A Case Series of Spontaneous Secondary Pneumothorax in Post Covid Period: A Clinical Insight
Author(s) -
Sayani Banerjee,
Sujoy Das Thakur,
Aishwarya Nandy
Publication year - 2018
Publication title -
annals of clinical case studies
Language(s) - English
Resource type - Journals
ISSN - 2688-1241
DOI - 10.33597/2688-1241-v3-id1041
Subject(s) - medicine , pneumothorax , covid-19 , complication , auscultation , etiology , ards , intubation , comorbidity , respiratory distress , pediatrics , differential diagnosis , intensive care medicine , pneumonia , pandemic , surgery , disease , lung , pathology , infectious disease (medical specialty)
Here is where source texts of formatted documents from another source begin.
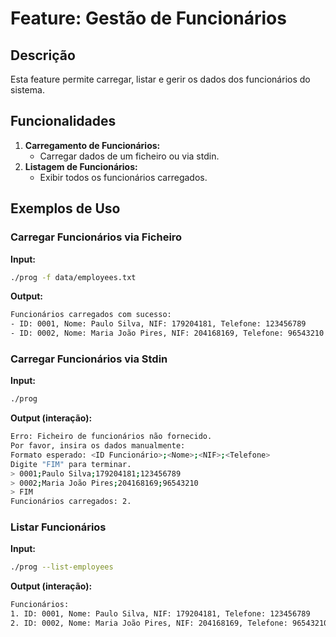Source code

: # Feature: Gestão de Funcionários

## Descrição
Esta feature permite carregar, listar e gerir os dados dos funcionários do sistema.

## Funcionalidades
1. **Carregamento de Funcionários:**
   - Carregar dados de um ficheiro ou via stdin.
2. **Listagem de Funcionários:**
   - Exibir todos os funcionários carregados.

## Exemplos de Uso
### **Carregar Funcionários via Ficheiro**
**Input:**
```bash
./prog -f data/employees.txt
```
**Output:**
```bash
Funcionários carregados com sucesso:
- ID: 0001, Nome: Paulo Silva, NIF: 179204181, Telefone: 123456789
- ID: 0002, Nome: Maria João Pires, NIF: 204168169, Telefone: 96543210
```
### **Carregar Funcionários via Stdin**
**Input:**
```bash
./prog
```
**Output (interação):**
```bash
Erro: Ficheiro de funcionários não fornecido.
Por favor, insira os dados manualmente:
Formato esperado: <ID Funcionário>;<Nome>;<NIF>;<Telefone>
Digite "FIM" para terminar.
> 0001;Paulo Silva;179204181;123456789
> 0002;Maria João Pires;204168169;96543210
> FIM
Funcionários carregados: 2.
```
### **Listar Funcionários**
**Input:**
```bash
./prog --list-employees
```
**Output (interação):**
```bash
Funcionários:
1. ID: 0001, Nome: Paulo Silva, NIF: 179204181, Telefone: 123456789
2. ID: 0002, Nome: Maria João Pires, NIF: 204168169, Telefone: 96543210
```
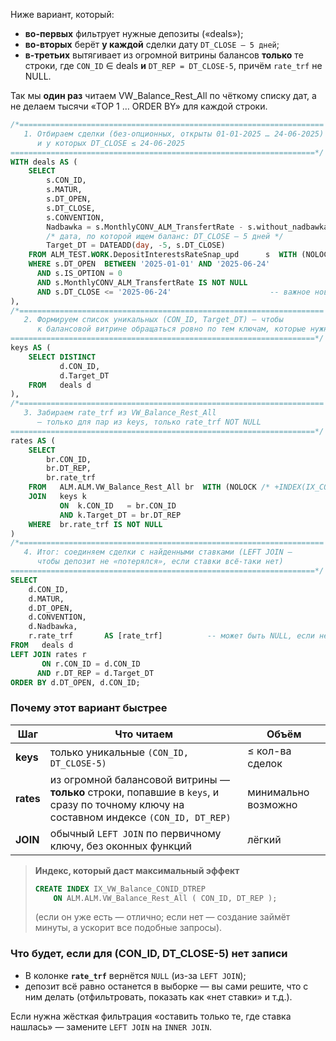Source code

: Ниже вариант, который:

* **во-первых** фильтрует нужные депозиты («deals»);
* **во-вторых** берёт **у каждой** сделки дату `DT_CLOSE – 5 дней`;
* **в-третьих** вытягивает из огромной витрины балансов **только** те строки,
  где `CON_ID` ∈ deals **и** `DT_REP = DT_CLOSE-5`, причём `rate_trf` не NULL.

Так мы **один раз** читаем VW\_Balance\_Rest\_All по чёткому списку дат, а не
делаем тысячи «TOP 1 … ORDER BY» для каждой строки.

```sql
/*====================================================================
   1. Отбираем сделки (без-опционных, открыты 01-01-2025 … 24-06-2025)
      и у которых DT_CLOSE ≤ 24-06-2025
====================================================================*/
WITH deals AS (
    SELECT
        s.CON_ID,
        s.MATUR,
        s.DT_OPEN,
        s.DT_CLOSE,
        s.CONVENTION,
        Nadbawka = s.MonthlyCONV_ALM_TransfertRate - s.without_nadbawka,
        /* дата, по которой ищем баланс: DT_CLOSE – 5 дней */
        Target_DT = DATEADD(day, -5, s.DT_CLOSE)
    FROM ALM_TEST.WORK.DepositInterestsRateSnap_upd      s  WITH (NOLOCK)
    WHERE s.DT_OPEN  BETWEEN '2025-01-01' AND '2025-06-24'
      AND s.IS_OPTION = 0
      AND s.MonthlyCONV_ALM_TransfertRate IS NOT NULL
      AND s.DT_CLOSE <= '2025-06-24'                      -- важное новое условие
),
/*====================================================================
   2. Формируем список уникальных (CON_ID, Target_DT) — чтобы
      к балансовой витрине обращаться ровно по тем ключам, которые нужны
====================================================================*/
keys AS (
    SELECT DISTINCT
           d.CON_ID,
           d.Target_DT
    FROM   deals d
),
/*====================================================================
   3. Забираем rate_trf из VW_Balance_Rest_All
      — только для пар из keys, только rate_trf NOT NULL
====================================================================*/
rates AS (
    SELECT
        br.CON_ID,
        br.DT_REP,
        br.rate_trf
    FROM   ALM.ALM.VW_Balance_Rest_All br  WITH (NOLOCK /* +INDEX(IX_CONID_DTREP) */)
    JOIN   keys k
           ON  k.CON_ID   = br.CON_ID
           AND k.Target_DT = br.DT_REP
    WHERE  br.rate_trf IS NOT NULL
)
/*====================================================================
   4. Итог: соединяем сделки с найденными ставками (LEFT JOIN —
      чтобы депозит не «потерялся», если ставки всё-таки нет)
====================================================================*/
SELECT
    d.CON_ID,
    d.MATUR,
    d.DT_OPEN,
    d.CONVENTION,
    d.Nadbawka,
    r.rate_trf       AS [rate_trf]          -- может быть NULL, если нет снимка
FROM   deals d
LEFT JOIN rates r
       ON r.CON_ID = d.CON_ID
      AND r.DT_REP = d.Target_DT
ORDER BY d.DT_OPEN, d.CON_ID;
```

### Почему этот вариант быстрее

| Шаг       | Что читаем                                                                                                                              | Объём               |
| --------- | --------------------------------------------------------------------------------------------------------------------------------------- | ------------------- |
| **keys**  | только уникальные `(CON_ID, DT_CLOSE-5)`                                                                                                | ≤ кол-ва сделок     |
| **rates** | из огромной балансовой витрины — **только** строки, попавшие в `keys`, и сразу по точному ключу на составном индексе `(CON_ID, DT_REP)` | минимально возможно |
| **JOIN**  | обычный `LEFT JOIN` по первичному ключу, без оконных функций                                                                            | лёгкий              |

> **Индекс, который даст максимальный эффект**
>
> ```sql
> CREATE INDEX IX_VW_Balance_CONID_DTREP
>     ON ALM.ALM.VW_Balance_Rest_All ( CON_ID, DT_REP );
> ```
>
> (если он уже есть — отлично; если нет — создание займёт минуты, а
> ускорит все подобные запросы).

### Что будет, если для (CON\_ID, DT\_CLOSE-5) нет записи

* В колонке **`rate_trf`** вернётся `NULL` (из-за `LEFT JOIN`);
* депозит всё равно останется в выборке — вы сами решите, что с ним делать
  (отфильтровать, показать как «нет ставки» и т.д.).

Если нужна жёсткая фильтрация «оставить только те, где ставка нашлась» —
замените `LEFT JOIN` на `INNER JOIN`.
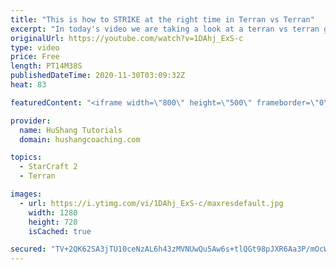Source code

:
 ```yaml
---
title: "This is how to STRIKE at the right time in Terran vs Terran"
excerpt: "In today's video we are taking a look at a terran vs terran game I played that showcases some patience and how I like to calculate when it's the correct time to attack!  Coaching -------------------------------------------------------------------------- Website: https://www.hushangcoaching.com  Interested"
originalUrl: https://youtube.com/watch?v=1DAhj_ExS-c
type: video
price: Free
length: PT14M38S
publishedDateTime: 2020-11-30T03:09:32Z
heat: 83

featuredContent: "<iframe width=\"800\" height=\"500\" frameborder=\"0\" src=\"https://www.youtube.com/embed/1DAhj_ExS-c\" allow=\"accelerometer; autoplay; encrypted-media; gyroscope; picture-in-picture\" allowfullscreen></iframe>"

provider:
  name: HuShang Tutorials
  domain: hushangcoaching.com

topics:
  - StarCraft 2
  - Terran

images:
  - url: https://i.ytimg.com/vi/1DAhj_ExS-c/maxresdefault.jpg
    width: 1280
    height: 720
    isCached: true

secured: "TV+2QK62SA3jTU10ceNzAL6h43zMVNUwQu5Aw6s+tlQGt98pJXR6Aa3P/mOcW8e8h2FQhDTaoCJVvz1ntgJa/qk0n2XXw5/3zHYETR9IXA0lbebkEdwzmNwbxCQytVEMs0hzQvVdxUyTO5L7angDJxiTGRccSx2JcD+qaTROnfM/YavaA0rJB8FLmAIGs9WpjySAXr6cllOwfCdvB+YisFdkFcvVFcsb6ZAikDO/70v3JOPooHDucE4HznxVQXeiUurgfEr/jTko6mOCLI+vqd4KGbCsXwbXf+TLEHAkyoX9hkAV4J+CZVkb5wrr1J4iklID9F8OzCjCeFb0SiLP+UJxqV4pE9yDp0CEUz4Bodn42cVjXw27giDoyZWMri5LOTlM9BkiTOP1fKuDHhNlkU41FIDuu9Vm+J6PBri91zY=;eQXh5t8AeJCogCaNGPzx+A=="
---
```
We are in the era of novel coronavirus pandemic. Each wave is teaching us something new about the disease pathology, long term prognosis. Nonetheless, COVID-19 is giving rise to new challenges to the clinicians every day with its new found complications, long haul Covid symptoms. Secondary spontaneous pneumothorax has been reported to be a rare complication, seen in 1%-2% of COVID-19 patients with a mean time occurrence of 24.3 days from the hospital admission during the early phase of intubation. Case discussion: We report a case series of four patients in post COVID period presented with sudden onset respiratory distress and hypoxia, diagnosed with spontaneous secondary pneumothorax. Out of three only one patient received NIV support during his past treatment for COVID-19 and others were treated with oxygen. Therefore, barotrauma secondary to positive pressure ventilation and rupture of cystic bulla cannot be a sole cause of this complication. Persistent chronic inflammatory process and ischemic damage of alveoli are other possible etiologies. Conclusion: We highlight in our case series the importance of clinical examination, especially chest auscultation, which most clinicians circumvent owing to the trepidation of contracting COVID-19. We also proposed large researches to identify causal association with pneumothorax and previous use of steroids to treat COVID-19, persistent inflammation, age, gender, comorbidity etc to prevent it, as it can be debilitating and fatal. A clinician should always keep pneumothorax as a differential in sudden deteriorating breathlessness and hypoxia in post COVID period as it may happen as late as >40 days from primary COVID diagnosis.